The people of Northern Ireland have spoken and it will take some days to assess the full implications of what they had to say. They did not inflict the seismic shocks on the political establishment on the nationalist side that had been predicted in the run-up to the elections.
They did not abandon the middle ground of nationalism. They punished the Ulster Unionist Party and supported the harder line of the Democratic Unionist Party. And in a new development in the politics of the North, they voted strategically and tactically to produce a workable result.
The biggest surprise in the elections was the scale of the defeat inflicted on the leader of the UUP, Mr David Trimble, in his Upper Bann constituency. Politics is a cruel trade. Mr Trimble made an enormous contribution to the peace process and the negotiation and implementation of the Belfast Agreement in the last decade. He was awarded the Nobel Peace Prize. He will earn his place in the history books. Yet, Mr Trimble's political future must be doubtful now as it rests in the hands of a much-diminished party with only one MP.
The great survivor was Mr Mark Durkan, leader of the SDLP, who comfortably saw off the challenge from Sinn Féin in Derry. Both he and his party had their obituaries written many times during the campaign. It is a measure of the resilience of moderate nationalism throughout the most difficult decades in recent history that they were rewarded for their stability and service. Dr Alisdair McDonnell's election in Belfast was another boost for the party.

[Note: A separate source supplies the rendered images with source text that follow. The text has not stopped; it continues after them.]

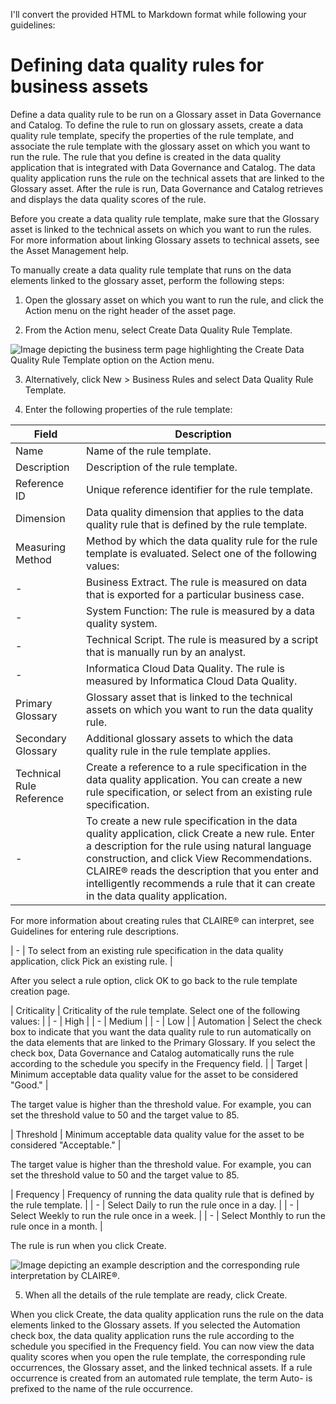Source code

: I'll convert the provided HTML to Markdown format while following your guidelines:

# Defining data quality rules for business assets

Define a data quality rule to be run on a Glossary asset in Data Governance and Catalog. To define the rule to run on glossary assets, create a data quality rule template, specify the properties of the rule template, and associate the rule template with the glossary asset on which you want to run the rule. The rule that you define is created in the data quality application that is integrated with Data Governance and Catalog. The data quality application runs the rule on the technical assets that are linked to the Glossary asset. After the rule is run, Data Governance and Catalog retrieves and displays the data quality scores of the rule. 

Before you create a data quality rule template, make sure that the Glossary asset is linked to the technical assets on which you want to run the rules. For more information about linking Glossary assets to technical assets, see the Asset Management help.

To manually create a data quality rule template that runs on the data elements linked to the glossary asset, perform the following steps:

1. Open the glossary asset on which you want to run the rule, and click the Action menu on the right header of the asset page. 

2. From the Action menu, select Create Data Quality Rule Template.

![Image depicting the business term page highlighting the Create Data Quality Rule Template option on the Action menu.](https://onlinehelp.informatica.com/iics/prod/dgc/en/af-data-quality/images/GUID-A24B90ED-39B9-4B7D-A8AC-5EE56EF99414-low.png)

3. Alternatively, click New > Business Rules and select Data Quality Rule Template.

4. Enter the following properties of the rule template: 

| Field | Description |
|-------|-------------|
| Name | Name of the rule template. |
| Description | Description of the rule template. |
| Reference ID | Unique reference identifier for the rule template. |
| Dimension | Data quality dimension that applies to the data quality rule that is defined by the rule template. |
| Measuring Method | Method by which the data quality rule for the rule template is evaluated. Select one of the following values: |
| - | Business Extract. The rule is measured on data that is exported for a particular business case. |
| - | System Function: The rule is measured by a data quality system. |
| - | Technical Script. The rule is measured by a script that is manually run by an analyst. |
| - | Informatica Cloud Data Quality. The rule is measured by Informatica Cloud Data Quality. |
| Primary Glossary | Glossary asset that is linked to the technical assets on which you want to run the data quality rule. |
| Secondary Glossary | Additional glossary assets to which the data quality rule in the rule template applies. |
| Technical Rule Reference | Create a reference to a rule specification in the data quality application. You can create a new rule specification, or select from an existing rule specification. |
| - | To create a new rule specification in the data quality application, click Create a new rule. Enter a description for the rule using natural language construction, and click View Recommendations. CLAIRE® reads the description that you enter and intelligently recommends a rule that it can create in the data quality application. |

For more information about creating rules that CLAIRE® can interpret, see Guidelines for entering rule descriptions.

| - | To select from an existing rule specification in the data quality application, click Pick an existing rule. |

After you select a rule option, click OK to go back to the rule template creation page.

| Criticality | Criticality of the rule template. Select one of the following values: |
| - | High |
| - | Medium |
| - | Low |
| Automation | Select the check box to indicate that you want the data quality rule to run automatically on the data elements that are linked to the Primary Glossary. If you select the check box, Data Governance and Catalog automatically runs the rule according to the schedule you specify in the Frequency field. |
| Target | Minimum acceptable data quality value for the asset to be considered "Good." |

The target value is higher than the threshold value. For example, you can set the threshold value to 50 and the target value to 85.

| Threshold | Minimum acceptable data quality value for the asset to be considered "Acceptable." |

The target value is higher than the threshold value. For example, you can set the threshold value to 50 and the target value to 85.

| Frequency | Frequency of running the data quality rule that is defined by the rule template. |
| - | Select Daily to run the rule once in a day. |
| - | Select Weekly to run the rule once in a week. |
| - | Select Monthly to run the rule once in a month. |

The rule is run when you click Create.

![Image depicting an example description and the corresponding rule interpretation by CLAIRE®.](https://onlinehelp.informatica.com/iics/prod/dgc/en/af-data-quality/images/GUID-A0918AB9-6115-4A16-8C6A-04E00F319C8C-low.jpg)

5. When all the details of the rule template are ready, click Create.

When you click Create, the data quality application runs the rule on the data elements linked to the Glossary assets. If you selected the Automation check box, the data quality application runs the rule according to the schedule you specified in the Frequency field. You can now view the data quality scores when you open the rule template, the corresponding rule occurrences, the Glossary asset, and the linked technical assets. If a rule occurrence is created from an automated rule template, the term Auto- is prefixed to the name of the rule occurrence.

There is no gainsaying, however, that the potential for political advance in the North will be determined by the dominance of the DUP. They received support from a majority of unionists on this occasion to win the majority of seats in Westminster. They speak for unionism and its future.They were probably assisted during the campaign by Dr Paisley's decision not to sign up to a deal with Sinn Féin last year, since that position was vindicated by the IRA's involvement in the Northern Bank robbery and the murder of Robert McCartney earlier this year.
For all of that, however, Sinn Féin continued its onward march but it did not obliterate the SDLP. It made substantial advances again in constituencies but it did not succeed, as feared, in fashioning Northern Ireland into a two-party state. It is to be hoped that Mr Gerry Adams's call to members of the IRA to end all paramilitary activity will be followed through, now that the election is over.
Dire predictions were made during the campaign that there would be no political advance in the North for a very long time. There would be no voices other than the extremes. It must be a cause for some hope that this has not happened.
There is still a moderate core in politics. And it will fall to that core, as much as the DUP and Sinn Féin, to ensure that real and genuine attempts are made to implement the Belfast Agreement. That will be difficult given the number of anti-agreement MPs now.